[Saved entries]
□ □ □ □ □

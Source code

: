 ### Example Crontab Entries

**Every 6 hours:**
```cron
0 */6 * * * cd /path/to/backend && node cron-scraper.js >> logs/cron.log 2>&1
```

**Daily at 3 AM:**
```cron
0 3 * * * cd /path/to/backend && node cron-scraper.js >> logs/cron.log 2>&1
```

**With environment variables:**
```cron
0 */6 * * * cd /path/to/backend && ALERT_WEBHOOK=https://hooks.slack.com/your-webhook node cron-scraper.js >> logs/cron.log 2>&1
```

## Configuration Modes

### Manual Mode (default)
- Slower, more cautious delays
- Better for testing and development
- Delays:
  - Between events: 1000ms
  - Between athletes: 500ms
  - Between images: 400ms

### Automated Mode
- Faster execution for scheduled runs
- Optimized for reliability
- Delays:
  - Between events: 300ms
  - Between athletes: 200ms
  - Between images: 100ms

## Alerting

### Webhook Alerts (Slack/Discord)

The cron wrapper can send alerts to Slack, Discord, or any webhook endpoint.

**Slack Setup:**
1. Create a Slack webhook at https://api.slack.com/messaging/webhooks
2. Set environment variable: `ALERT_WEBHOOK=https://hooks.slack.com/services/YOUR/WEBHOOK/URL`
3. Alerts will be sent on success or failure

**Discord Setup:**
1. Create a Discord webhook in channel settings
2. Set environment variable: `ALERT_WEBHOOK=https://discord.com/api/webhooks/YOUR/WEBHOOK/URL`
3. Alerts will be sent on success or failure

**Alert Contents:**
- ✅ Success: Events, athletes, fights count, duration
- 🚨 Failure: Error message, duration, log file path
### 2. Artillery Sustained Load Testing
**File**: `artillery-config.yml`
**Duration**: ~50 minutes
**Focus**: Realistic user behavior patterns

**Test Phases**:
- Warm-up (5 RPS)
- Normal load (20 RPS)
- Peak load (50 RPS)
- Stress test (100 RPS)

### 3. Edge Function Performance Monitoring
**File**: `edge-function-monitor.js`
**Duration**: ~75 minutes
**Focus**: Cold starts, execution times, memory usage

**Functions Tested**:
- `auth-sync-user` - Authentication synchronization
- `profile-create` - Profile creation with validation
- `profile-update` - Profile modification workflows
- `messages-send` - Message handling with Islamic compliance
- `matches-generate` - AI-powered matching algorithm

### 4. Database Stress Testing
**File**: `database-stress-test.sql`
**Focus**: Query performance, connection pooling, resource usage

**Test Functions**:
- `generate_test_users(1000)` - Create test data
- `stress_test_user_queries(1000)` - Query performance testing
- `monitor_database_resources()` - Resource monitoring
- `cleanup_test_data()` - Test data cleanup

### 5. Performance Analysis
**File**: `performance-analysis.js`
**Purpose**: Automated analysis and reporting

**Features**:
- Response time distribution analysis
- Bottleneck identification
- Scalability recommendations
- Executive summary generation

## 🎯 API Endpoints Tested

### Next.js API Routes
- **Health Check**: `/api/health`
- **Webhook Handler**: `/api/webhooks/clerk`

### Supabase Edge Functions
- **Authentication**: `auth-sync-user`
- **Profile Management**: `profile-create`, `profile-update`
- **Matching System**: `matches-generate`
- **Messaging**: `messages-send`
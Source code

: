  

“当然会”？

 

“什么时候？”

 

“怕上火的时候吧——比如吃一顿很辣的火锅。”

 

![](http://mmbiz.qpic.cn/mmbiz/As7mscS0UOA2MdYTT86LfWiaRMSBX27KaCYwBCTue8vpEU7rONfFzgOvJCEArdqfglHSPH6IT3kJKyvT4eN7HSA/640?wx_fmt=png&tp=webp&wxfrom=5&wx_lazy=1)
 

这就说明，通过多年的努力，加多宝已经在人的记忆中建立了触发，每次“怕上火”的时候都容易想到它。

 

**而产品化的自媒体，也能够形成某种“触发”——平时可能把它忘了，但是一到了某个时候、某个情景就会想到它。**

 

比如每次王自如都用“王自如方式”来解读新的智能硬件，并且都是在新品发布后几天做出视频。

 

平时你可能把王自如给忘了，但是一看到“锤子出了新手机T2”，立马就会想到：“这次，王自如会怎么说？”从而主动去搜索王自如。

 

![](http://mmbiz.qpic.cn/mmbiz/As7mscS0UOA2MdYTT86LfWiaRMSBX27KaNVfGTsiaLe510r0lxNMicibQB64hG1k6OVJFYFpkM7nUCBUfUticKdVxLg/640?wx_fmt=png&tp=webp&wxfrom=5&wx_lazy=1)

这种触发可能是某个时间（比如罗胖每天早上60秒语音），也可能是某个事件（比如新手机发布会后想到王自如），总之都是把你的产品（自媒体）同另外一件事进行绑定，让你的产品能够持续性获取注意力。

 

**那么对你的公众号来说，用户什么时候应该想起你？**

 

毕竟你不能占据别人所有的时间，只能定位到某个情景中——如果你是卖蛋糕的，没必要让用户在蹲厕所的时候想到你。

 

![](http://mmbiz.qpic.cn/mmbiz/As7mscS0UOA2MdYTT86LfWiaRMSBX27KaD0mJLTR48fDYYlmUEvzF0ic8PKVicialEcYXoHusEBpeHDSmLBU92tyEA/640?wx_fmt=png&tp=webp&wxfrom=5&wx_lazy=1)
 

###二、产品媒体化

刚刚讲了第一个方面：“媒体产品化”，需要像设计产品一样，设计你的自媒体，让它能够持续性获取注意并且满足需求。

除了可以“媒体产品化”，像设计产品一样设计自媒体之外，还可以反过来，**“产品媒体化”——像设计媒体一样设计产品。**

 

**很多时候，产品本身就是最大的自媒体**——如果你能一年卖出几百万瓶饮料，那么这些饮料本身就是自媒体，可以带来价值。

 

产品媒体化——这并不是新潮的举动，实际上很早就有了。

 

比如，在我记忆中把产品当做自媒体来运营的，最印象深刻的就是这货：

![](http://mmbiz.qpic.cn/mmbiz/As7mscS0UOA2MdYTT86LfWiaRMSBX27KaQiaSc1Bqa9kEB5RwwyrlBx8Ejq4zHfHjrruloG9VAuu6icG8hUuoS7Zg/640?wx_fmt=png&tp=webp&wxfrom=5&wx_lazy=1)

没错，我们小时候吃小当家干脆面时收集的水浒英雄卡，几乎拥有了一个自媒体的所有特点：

□ □ □ □ □

§ Work task: Go through the entries and return each line where the word "send" appears.

§ Solution to the exercise:
The cron wrapper can send alerts to Slack, Discord, or any webhook endpoint.
- `messages-send` - Message handling with Islamic compliance
- **Messaging**: `messages-send`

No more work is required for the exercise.